The state soccer championships are getting under way throughout Brazil. These tournaments are unlike anything else in world sport.
The main Brazilian championship, with a traditional format, runs from May to December. But before that, every team in Brazil spends a few months competing in its state championship.Each of the 27 state championships includes big, medium and small teams from one Brazilian state, all in one competition. Imagine if the baseball season lasted only from June to November, and the Yankees and Mets spent April and May contesting the New York state championships against the likes of Buffalo and Binghamton.
Each state's championship has a slightly different format, and many of them are rather complicated. Let's take a look at Rio de Janeiro's as an example, since it is one of the biggest and includes several unusual features.
Sixteen teams, including top division one teams and tiny regional sides, are divided into two groups of eight. The state's "big four," Flamengo, Fluminense, Botafogo, and Vasco da Gama are always divided two and two between the groups.
First, the teams play all the others in their own group once, for a total of seven matches. The top two teams from each group advance to the semifinals. (Yes, this is usually the big four.) These teams then "criss-cross," with the top finisher of each group facing the second finisher in the other group in a semifinal. The semis and the final are single-game knockouts, all held at the Maracana, the 80,000-seat spiritual home of Brazilian football.
The winner of this final four has won, not the state championship, but merely the first half title.
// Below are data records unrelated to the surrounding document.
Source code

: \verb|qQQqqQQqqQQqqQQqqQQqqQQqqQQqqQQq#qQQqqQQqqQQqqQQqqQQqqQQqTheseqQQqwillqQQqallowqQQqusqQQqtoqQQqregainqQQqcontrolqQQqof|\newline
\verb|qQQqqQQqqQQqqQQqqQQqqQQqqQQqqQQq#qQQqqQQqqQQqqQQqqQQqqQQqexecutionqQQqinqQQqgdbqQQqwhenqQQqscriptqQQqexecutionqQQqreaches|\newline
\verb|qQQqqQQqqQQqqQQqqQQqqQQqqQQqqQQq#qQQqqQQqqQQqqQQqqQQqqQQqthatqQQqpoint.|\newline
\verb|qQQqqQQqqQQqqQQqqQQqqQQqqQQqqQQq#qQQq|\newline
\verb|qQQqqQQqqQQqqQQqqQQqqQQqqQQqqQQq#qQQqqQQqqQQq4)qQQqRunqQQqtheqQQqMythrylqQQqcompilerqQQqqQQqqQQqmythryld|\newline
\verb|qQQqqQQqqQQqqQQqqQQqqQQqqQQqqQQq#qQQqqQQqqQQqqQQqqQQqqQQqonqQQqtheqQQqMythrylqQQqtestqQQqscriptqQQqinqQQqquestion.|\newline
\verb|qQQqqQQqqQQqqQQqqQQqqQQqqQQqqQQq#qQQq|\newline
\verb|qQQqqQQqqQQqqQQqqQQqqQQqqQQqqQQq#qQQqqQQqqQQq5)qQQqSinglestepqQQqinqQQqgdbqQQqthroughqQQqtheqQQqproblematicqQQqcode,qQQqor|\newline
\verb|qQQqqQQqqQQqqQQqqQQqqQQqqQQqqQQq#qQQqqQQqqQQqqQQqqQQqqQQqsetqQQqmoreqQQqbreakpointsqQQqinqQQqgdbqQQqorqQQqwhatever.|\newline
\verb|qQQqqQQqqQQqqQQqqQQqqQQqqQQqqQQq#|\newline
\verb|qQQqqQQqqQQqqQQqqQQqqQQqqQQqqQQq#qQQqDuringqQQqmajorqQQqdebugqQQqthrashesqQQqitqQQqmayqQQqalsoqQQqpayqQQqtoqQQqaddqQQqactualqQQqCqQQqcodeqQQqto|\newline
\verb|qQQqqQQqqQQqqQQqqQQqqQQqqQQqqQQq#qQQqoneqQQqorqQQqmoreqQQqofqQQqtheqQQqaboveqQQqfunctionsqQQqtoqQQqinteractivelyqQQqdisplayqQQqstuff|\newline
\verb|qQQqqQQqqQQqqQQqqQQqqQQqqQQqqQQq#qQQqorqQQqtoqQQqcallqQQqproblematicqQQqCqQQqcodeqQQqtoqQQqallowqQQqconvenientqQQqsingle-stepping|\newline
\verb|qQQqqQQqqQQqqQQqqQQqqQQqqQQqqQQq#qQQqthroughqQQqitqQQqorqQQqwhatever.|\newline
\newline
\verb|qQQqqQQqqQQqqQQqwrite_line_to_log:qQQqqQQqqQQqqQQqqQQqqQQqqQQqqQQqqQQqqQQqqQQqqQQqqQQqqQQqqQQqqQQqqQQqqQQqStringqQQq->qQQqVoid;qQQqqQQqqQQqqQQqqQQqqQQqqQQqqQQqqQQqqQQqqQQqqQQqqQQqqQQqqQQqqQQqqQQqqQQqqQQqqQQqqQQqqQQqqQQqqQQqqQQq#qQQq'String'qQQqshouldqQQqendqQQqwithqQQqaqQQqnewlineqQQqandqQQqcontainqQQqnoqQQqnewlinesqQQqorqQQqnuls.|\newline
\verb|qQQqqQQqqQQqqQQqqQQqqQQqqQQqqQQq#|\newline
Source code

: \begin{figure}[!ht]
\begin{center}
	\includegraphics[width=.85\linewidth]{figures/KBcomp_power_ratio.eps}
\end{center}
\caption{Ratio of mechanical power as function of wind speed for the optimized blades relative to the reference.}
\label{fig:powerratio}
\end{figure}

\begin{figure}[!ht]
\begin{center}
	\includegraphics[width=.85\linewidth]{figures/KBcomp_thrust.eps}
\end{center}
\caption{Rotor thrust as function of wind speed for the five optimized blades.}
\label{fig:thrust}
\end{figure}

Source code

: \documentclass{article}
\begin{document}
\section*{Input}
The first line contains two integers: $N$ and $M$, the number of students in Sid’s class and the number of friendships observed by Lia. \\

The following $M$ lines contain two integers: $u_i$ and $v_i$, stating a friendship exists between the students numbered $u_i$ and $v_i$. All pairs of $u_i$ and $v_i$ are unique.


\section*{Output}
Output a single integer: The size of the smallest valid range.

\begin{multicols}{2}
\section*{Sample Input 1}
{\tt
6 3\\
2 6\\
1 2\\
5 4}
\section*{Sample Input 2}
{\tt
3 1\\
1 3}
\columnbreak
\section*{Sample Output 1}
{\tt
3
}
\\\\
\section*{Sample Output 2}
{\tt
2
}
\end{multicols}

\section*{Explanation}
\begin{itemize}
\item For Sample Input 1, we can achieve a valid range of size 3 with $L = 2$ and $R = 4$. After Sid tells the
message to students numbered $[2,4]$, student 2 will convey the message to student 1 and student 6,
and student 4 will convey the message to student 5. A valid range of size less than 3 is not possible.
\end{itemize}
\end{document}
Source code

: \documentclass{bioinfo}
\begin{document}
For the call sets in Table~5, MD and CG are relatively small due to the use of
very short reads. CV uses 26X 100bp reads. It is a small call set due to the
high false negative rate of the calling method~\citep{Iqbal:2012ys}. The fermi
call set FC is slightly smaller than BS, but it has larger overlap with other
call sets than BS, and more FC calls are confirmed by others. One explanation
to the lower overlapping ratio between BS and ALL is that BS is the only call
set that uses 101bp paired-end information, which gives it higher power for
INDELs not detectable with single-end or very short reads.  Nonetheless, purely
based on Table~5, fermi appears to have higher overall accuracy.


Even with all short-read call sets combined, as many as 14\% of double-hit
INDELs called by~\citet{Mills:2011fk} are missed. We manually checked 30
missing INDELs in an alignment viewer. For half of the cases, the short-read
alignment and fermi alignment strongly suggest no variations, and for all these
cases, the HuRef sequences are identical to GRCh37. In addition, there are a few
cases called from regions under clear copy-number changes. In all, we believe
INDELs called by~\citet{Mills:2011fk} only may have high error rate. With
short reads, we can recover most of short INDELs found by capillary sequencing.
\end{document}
For the second half of the season, the slate is wiped clean, and each team now plays all the teams in the other group, for eight matches in total. Again, the top two teams from each group advance.
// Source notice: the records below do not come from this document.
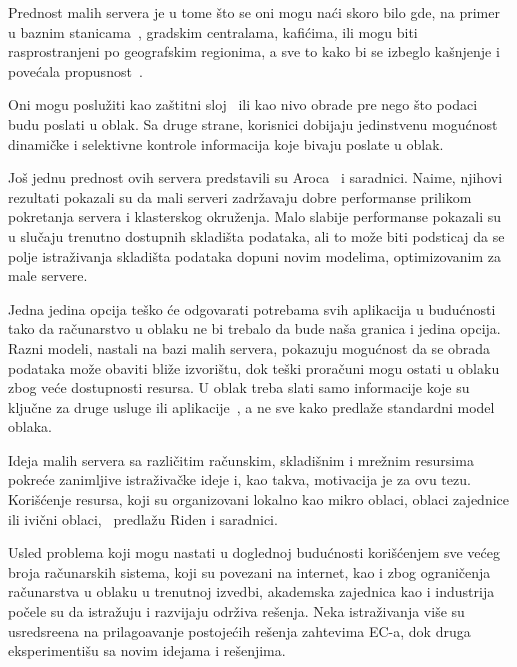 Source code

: Prednost malih servera je u tome \v sto se oni mogu na\'ci skoro bilo gde, na primer u baznim stanicama~\cite{WangZZWYW17}, gradskim centralama, kafi\'cima, ili mogu biti rasprostranjeni po geografskim regionima, a sve to kako bi se izbeglo ka\v snjenje i pove\'cala propusnost~\cite{MonsalveCC18}. 

Oni mogu poslu\v ziti kao za\v stitni sloj~\cite{SatyanarayananK19} ili kao nivo obrade pre nego \v sto podaci budu poslati u oblak. Sa druge strane, korisnici dobijaju jedinstvenu mogu\'cnost dinami\v cke i selektivne kontrole informacija koje bivaju poslate u oblak. 

Jo\v s jednu prednost ovih servera predstavili su  Aroca~\cite{ArocaG12} i saradnici. Naime, njihovi rezultati pokazali su da mali serveri zadr\v zavaju dobre performanse prilikom pokretanja servera i klasterskog okru\v zenja. Malo slabije performanse pokazali su u slu\v caju trenutno dostupnih skladi\v sta podataka, ali to mo\v ze biti podsticaj da se polje istra\v zivanja skladi\v sta podataka dopuni novim modelima, optimizovanim za male servere.

Jedna jedina opcija te\v sko \'ce odgovarati potrebama svih aplikacija u budu\'cnosti tako da ra\v cunarstvo u oblaku ne bi trebalo da bude na\v sa granica i jedina opcija. Razni modeli, nastali na bazi malih servera, pokazuju mogu\'cnost da se obrada podataka mo\v ze obaviti bli\v ze izvori\v stu, dok te\v ski prora\v cuni mogu ostati u oblaku zbog ve\'ce dostupnosti resursa. U oblak treba slati samo informacije koje su klju\v cne za druge usluge ili aplikacije~\cite{inproceedingsSimic1}, a ne sve kako predla\v ze standardni model oblaka. 

Ideja malih servera sa razli\v citim ra\v cunskim, skladi\v snim i mre\v znim resursima pokre\'ce zanimljive istra\v ziva\v cke ideje i, kao takva, motivacija je za ovu tezu. Kori\v s\'cenje resursa, koji su organizovani lokalno kao mikro oblaci, oblaci zajednice ili ivi\v cni oblaci,~\cite{RydenOCW14} predla\v zu Riden i saradnici.

Usled problema koji mogu nastati u doglednoj budu\'cnosti kori\v s\'cenjem sve ve\'ceg broja ra\v cunarskih sistema, koji su povezani na internet, kao i  zbog ograni\v cenja ra\v cunarstva u oblaku u trenutnoj izvedbi, akademska zajednica kao i industrija po\v cele su da istra\v zuju i razvijaju odr\v ziva re\v senja. Neka istra\v zivanja vi\v se su usredsre\dj ena na prilago\dj avanje postoje\'cih re\v senja zahtevima EC-a, dok druga eksperimenti\v su sa novim idejama i re\v senjima.

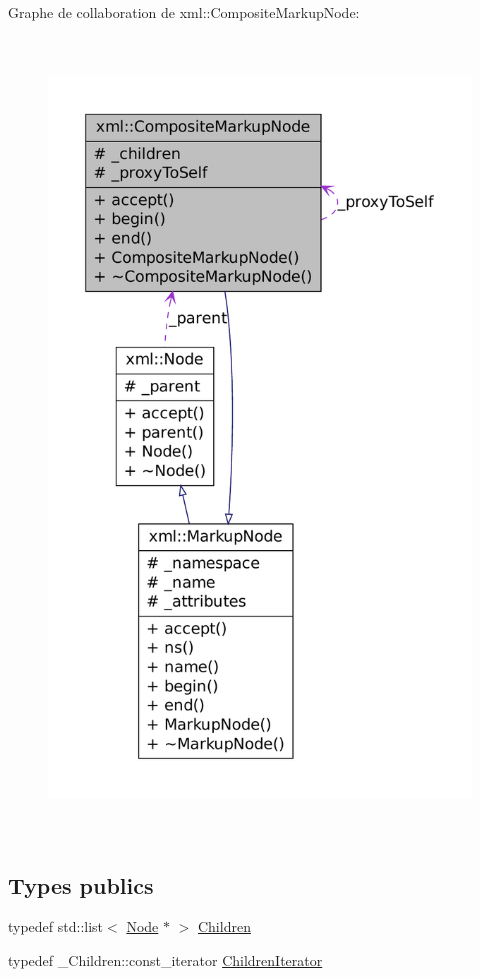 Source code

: Graphe de collaboration de xml::CompositeMarkupNode:\nopagebreak
\begin{figure}[H]
\begin{center}
\leavevmode
\includegraphics[height=600pt]{classxml_1_1_composite_markup_node__coll__graph}
\end{center}
\end{figure}
\subsection*{Types publics}
\begin{DoxyCompactItemize}
\item 
typedef std::list$<$ \hyperlink{classxml_1_1_node}{Node} $\ast$ $>$ \hyperlink{classxml_1_1_composite_markup_node_ac70e1fdb5fc2e0011378f7284c31fe5c}{Children}
\item 
typedef \_\-Children::const\_\-iterator \hyperlink{classxml_1_1_composite_markup_node_abdd7123eab75fb90a4a95b1976693ed7}{ChildrenIterator}
\end{DoxyCompactItemize}
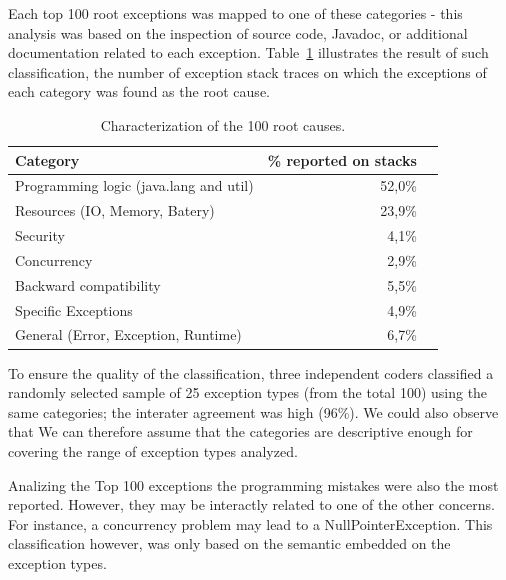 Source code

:\documentclass[conference]{IEEEtran}
\begin{document}
Each top 100 root exceptions was mapped to one of these categories - 
this analysis was based on the inspection of source code, Javadoc, or additional 
documentation related to each exception.  Table~\ref{tab:tophundrend} 
illustrates the result of such classification, the number of exception stack traces
on which the exceptions of each category was found as the root cause.

\begin{table}
  \centering
  \begin{tabular}{lrr}
    \hline
    \bfseries{Category} &  \bfseries{\% reported on stacks} \\
    \hline
      Programming logic (java.lang and util) &  52,0\%\\ 
      Resources (IO, Memory, Batery)       &   23,9\% \\ 
      Security                               &  4,1\%\\  
      Concurrency                            &  2,9\% \\ 
      Backward compatibility                 & 5,5\% \\ 
      Specific Exceptions               &  4,9\%\\ 
      General (Error, Exception, Runtime)    &  6,7\%\\
  \end{tabular}
  \caption{Characterization of the 100 root causes.}
  \label{tab:tophundrend}
\end{table}

To ensure the quality of the classification, three independent coders classified a randomly selected
sample of 25 exception types (from the total 100) using the same categories;
the interater agreement was high (96\%). We could also observe that
We can therefore assume that the categories are descriptive 
enough for covering the range of exception types analyzed.

Analizing the Top 100 exceptions the programming mistakes
were also the most reported. However, they may be interactly related 
to one of the other concerns. For  instance, a concurrency problem may 
lead to a NullPointerException. This classification however, 
was only based on the semantic embedded  on the exception types.

\noindent {}
\end{document}
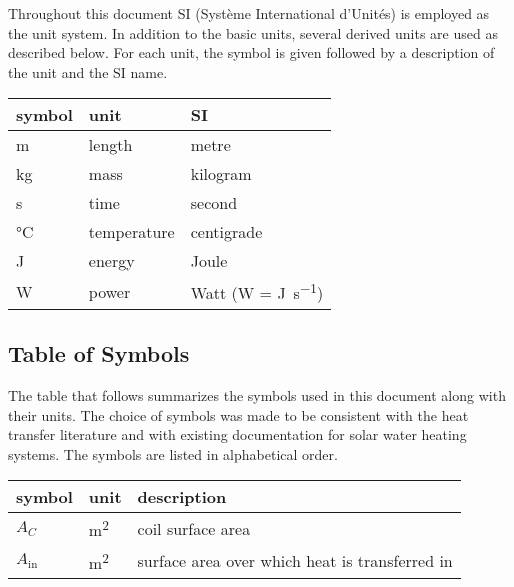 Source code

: \documentclass[12pt]{article}
\begin{document}
Throughout this document SI (Syst\`{e}me International d'Unit\'{e}s) is employed as the unit
system. In addition to the basic units, several derived units are used as described below. For each
unit, the symbol is given followed by a description of the unit and the SI name. ~\newline

\renewcommand{\arraystretch}{1.2}
\noindent \begin{tabular}{l l l}
	\toprule
	\textbf{symbol} & \textbf{unit} & \textbf{SI}                       \\
	\midrule
	\si{\metre}     & length        & metre                             \\
	\si{\kilogram}  & mass          & kilogram                          \\
	\si{\second}    & time          & second                            \\
	\si{\celsius}   & temperature   & centigrade                        \\
	\si{\joule}     & energy        & Joule                             \\
	\si{\watt}      & power         & Watt (W = \si{\joule\per\second}) \\
	\bottomrule
\end{tabular}


\subsection{Table of Symbols}

The table that follows summarizes the symbols used in this document along with their units. The
choice of symbols was made to be consistent with the heat transfer literature and with existing
documentation for solar water heating systems. The symbols are listed in alphabetical order.

\renewcommand{\arraystretch}{1.2}
\noindent \begin{longtable*}{l l p{12cm}} \toprule
	\textbf{symbol} & \textbf{unit} & \textbf{description}\\
	\midrule
	$A_C$ & \si[per-mode=symbol] {\square\metre} & coil surface area
	\\
	$A_\text{in}$ & \si[per-mode=symbol] {\square\metre} & surface area over
	which heat is transferred in
	\\
	\bottomrule
\end{longtable*}
\end{document}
If it strikes you as odd that teams are being ranked within a group, while not playing any of the teams in that group, you're right. Imagine if the Ivy League basketball championship, say, were decided not by games against fellow Ivies, but by each team's record in matches against the Big 10 teams! Such a system is very rare in world sport. The Anglo-Welsh Cup in rugby union just started using it, and it was used, with disastrous results, in the 1997 rugby league World Club Championship. (See the afternote of this post for more on that debacle.)
Once again, after the group stage, the top two teams from each group advance to the semifinals. (Again, this is usually the big four.) These teams then "criss-cross," with the top finisher of each group facing the second finisher in the other group ... wait. Hold on, something's not right.
O.K., this is an obscure and perhaps confusing complaint, but if First Round Bye can't complain about flawed details in complex sports systems 5,000 miles away, who will?
The reason teams criss-cross for knockout stages is to insure that for the first round at least they don't play a team from their own group, who they just played in the group stage. But this particular group stage involved playing teams in the other group! The top team in each group really should play the second team in the same group to insure no repetition. Are the organizers blind to this, or are they afraid that it would add another layer of confusion to an already twisted system?
In any case, the final four is again at the Maracana, and a second half winner is chosen. If the same team wins both halves, as Botafogo did last year, it wins the title outright. Otherwise, there is a final playoff over two legs, again at the Maracana, to determine the overall winner.
So how often does an upstart battle through all these rounds and knock off the big four to become Rio's champion? How often would the Columbus Clippers win the Ohio baseball championship over the Reds and Indians? Not often. The last 44 championships have been won by a big four side. (Bangu pulled off a shocker in 1966.)
Afterword
Determining a group's standings based on how its teams perform in matches against a separate group has at least one serious danger. And nowhere was this more exposed than in the 1997 World Club Challenge. This tournament, pitting European (mostly English) and Australasian rugby league teams against each other is often cited as a financial disaster, but it was also a structural disaster.
Such a system may work if the two groups are relatively evenly matched, but what if one is far stronger than the other? That was the case in the club challenge, where, for a variety of reasons, including home field advantage, seriousness of purpose, timing, and simple talent, the Australasian teams were far, far stronger than the European ones.
The event was a special competition, and organizers wanted virtually all matches to be between teams from two different continents. An Australasian group of six teams played against the six teams of a European group. The top three teams from each group would advance.
Trouble was, the European teams just couldn't win. When each team had played six games, Australasian teams were 39-3. The records of those teams were 6-0,6-0,6-0,6-0, 5-1, and 4-2, while the European teams were 2-4, 1-5, 0-6, 0-6, 0-6, and 0-6. But three from each continent advanced to the next round. Yes, the Penrith Panthers won all six games, but were eliminated because their point differential was only +136. And the Bradford Bulls lost all six matches, but their comparatively robust -146 point differential meant they kept playing.
(The other two quarterfinalists were chosen from similarly structured "B" pools. Needless to say, the winner of the Australasian B pool was 6-0, while Europe's B winner had just one win.)
The quarterfinals were ugly, with all four Australasian team winning, 62-14, 66-12, 40-16, and, surprisingly, 22-18 (nice losing effort, Wigan Warriors).
A cautionary tale for those who might want to use such a system anywhere else.